There is one acceptance mask file given in the file list above. Accept all objects (galaxy targets and randoms) that are contained within the polygons in the acceptance mask.
There are 4 rejection mask files given in the file list above. Reject all objects (galaxy targets and randoms) that are in the polygons in the bright-star mask, centerposts mask, collision priority mask, and bad field mask.
Determine BOSS completeness by sector
This completeness specifies the probability in a given sector of the survey of obtaining a redshift for a target, and is an input for creating the angular mask of your galaxy sample. Anderson et al. 2012 (section 3.3) provide details on how to account for redshift failures, fiber collision corrections, and legacy objects when computing the sector completeness.
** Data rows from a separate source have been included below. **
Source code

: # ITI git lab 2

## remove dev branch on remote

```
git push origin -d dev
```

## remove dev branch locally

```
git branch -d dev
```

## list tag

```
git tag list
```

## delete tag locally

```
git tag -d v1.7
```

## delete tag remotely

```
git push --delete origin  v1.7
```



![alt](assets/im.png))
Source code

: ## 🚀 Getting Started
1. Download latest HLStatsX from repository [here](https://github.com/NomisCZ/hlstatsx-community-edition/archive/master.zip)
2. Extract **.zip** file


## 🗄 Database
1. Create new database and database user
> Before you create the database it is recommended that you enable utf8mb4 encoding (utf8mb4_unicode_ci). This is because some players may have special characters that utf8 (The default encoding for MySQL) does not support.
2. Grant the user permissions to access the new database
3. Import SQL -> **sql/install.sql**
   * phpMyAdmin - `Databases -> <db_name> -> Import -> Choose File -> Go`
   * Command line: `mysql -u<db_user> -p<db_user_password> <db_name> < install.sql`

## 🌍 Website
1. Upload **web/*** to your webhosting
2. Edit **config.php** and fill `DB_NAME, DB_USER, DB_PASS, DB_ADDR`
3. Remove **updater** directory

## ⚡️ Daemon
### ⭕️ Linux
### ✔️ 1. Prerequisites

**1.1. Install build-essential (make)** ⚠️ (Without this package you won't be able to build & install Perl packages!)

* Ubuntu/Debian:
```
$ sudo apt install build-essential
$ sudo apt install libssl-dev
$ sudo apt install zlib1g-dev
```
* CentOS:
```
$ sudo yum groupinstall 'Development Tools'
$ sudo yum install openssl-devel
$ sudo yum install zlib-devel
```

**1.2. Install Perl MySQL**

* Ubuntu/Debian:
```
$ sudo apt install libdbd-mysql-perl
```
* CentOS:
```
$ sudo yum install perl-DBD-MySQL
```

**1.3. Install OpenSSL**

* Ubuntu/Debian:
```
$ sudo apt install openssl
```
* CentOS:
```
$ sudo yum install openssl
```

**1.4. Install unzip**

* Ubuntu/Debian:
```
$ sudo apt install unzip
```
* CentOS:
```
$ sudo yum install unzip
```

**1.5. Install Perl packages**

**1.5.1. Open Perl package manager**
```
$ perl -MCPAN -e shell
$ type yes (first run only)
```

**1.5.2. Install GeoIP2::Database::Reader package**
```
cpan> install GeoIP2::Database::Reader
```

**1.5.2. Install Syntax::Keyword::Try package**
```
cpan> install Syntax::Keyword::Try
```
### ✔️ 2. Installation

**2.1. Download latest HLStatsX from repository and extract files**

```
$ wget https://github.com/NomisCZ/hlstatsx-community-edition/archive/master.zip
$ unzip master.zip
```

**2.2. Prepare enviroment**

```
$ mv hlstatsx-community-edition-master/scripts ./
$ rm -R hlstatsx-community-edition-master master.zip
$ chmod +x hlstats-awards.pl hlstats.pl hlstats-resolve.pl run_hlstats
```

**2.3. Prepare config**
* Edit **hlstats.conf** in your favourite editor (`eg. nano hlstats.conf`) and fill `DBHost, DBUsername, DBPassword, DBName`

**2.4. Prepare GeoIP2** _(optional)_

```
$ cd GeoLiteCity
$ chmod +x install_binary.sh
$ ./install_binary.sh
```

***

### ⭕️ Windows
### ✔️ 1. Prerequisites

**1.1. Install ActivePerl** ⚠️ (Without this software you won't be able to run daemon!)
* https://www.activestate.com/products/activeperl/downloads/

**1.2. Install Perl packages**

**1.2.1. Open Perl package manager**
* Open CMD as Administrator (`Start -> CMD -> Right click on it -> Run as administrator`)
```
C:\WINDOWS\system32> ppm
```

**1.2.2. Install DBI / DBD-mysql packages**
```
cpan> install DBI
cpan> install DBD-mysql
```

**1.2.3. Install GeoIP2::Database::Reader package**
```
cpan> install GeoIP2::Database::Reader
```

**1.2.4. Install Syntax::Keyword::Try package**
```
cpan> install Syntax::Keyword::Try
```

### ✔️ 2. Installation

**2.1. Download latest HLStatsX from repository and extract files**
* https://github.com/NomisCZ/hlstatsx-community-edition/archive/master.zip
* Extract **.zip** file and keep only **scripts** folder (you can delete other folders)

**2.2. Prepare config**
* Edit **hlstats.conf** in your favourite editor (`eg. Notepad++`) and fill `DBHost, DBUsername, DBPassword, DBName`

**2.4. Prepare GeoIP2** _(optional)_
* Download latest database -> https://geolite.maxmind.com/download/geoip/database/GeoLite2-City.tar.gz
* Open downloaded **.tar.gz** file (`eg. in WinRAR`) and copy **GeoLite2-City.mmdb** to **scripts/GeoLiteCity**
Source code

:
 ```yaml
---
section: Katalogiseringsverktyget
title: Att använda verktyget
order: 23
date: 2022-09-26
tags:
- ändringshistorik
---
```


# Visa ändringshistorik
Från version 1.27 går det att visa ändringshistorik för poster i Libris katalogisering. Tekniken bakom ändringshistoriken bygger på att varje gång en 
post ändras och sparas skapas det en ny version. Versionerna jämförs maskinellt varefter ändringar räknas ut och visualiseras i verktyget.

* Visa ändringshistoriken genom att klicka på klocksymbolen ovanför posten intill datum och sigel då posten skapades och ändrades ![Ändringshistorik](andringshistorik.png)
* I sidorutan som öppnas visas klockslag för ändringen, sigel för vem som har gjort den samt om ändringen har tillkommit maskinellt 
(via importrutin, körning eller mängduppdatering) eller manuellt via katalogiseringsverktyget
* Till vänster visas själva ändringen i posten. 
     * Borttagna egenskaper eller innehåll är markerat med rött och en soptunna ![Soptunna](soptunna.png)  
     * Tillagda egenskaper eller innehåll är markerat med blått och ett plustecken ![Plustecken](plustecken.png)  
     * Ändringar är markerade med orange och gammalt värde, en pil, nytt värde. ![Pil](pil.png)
The completeness in sectors containing no BOSS targets is ambiguous (these sectors are typically very small). In Anderson et al., we chose to remove such sectors if they were not surrounded in every direction by nearby sectors within 2 degrees that had spectroscopic observations, or if they were smaller than 0.1273 square degrees.
Downsample the legacy sample and close pairs to BOSS completeness
Remove incomplete sectors
One should also reject sectors from the mask (and their associated galaxies and randoms) with a completeness less than some threshold value (taken to be 70% in Anderson et al., section 3.5), to remove highly incomplete sectors that have been only partially observed. Anderson et al. also applied a redshift completeness for sectors with more than 10 galaxies, but less than 80% good redshifts (see equation 13). This removes sectors with a significant fraction of bad data.
Radial selection function
The instructions above provide all of the necessary information to generate data and random catalogs. You are now ready to compute your favorite clustering statistic!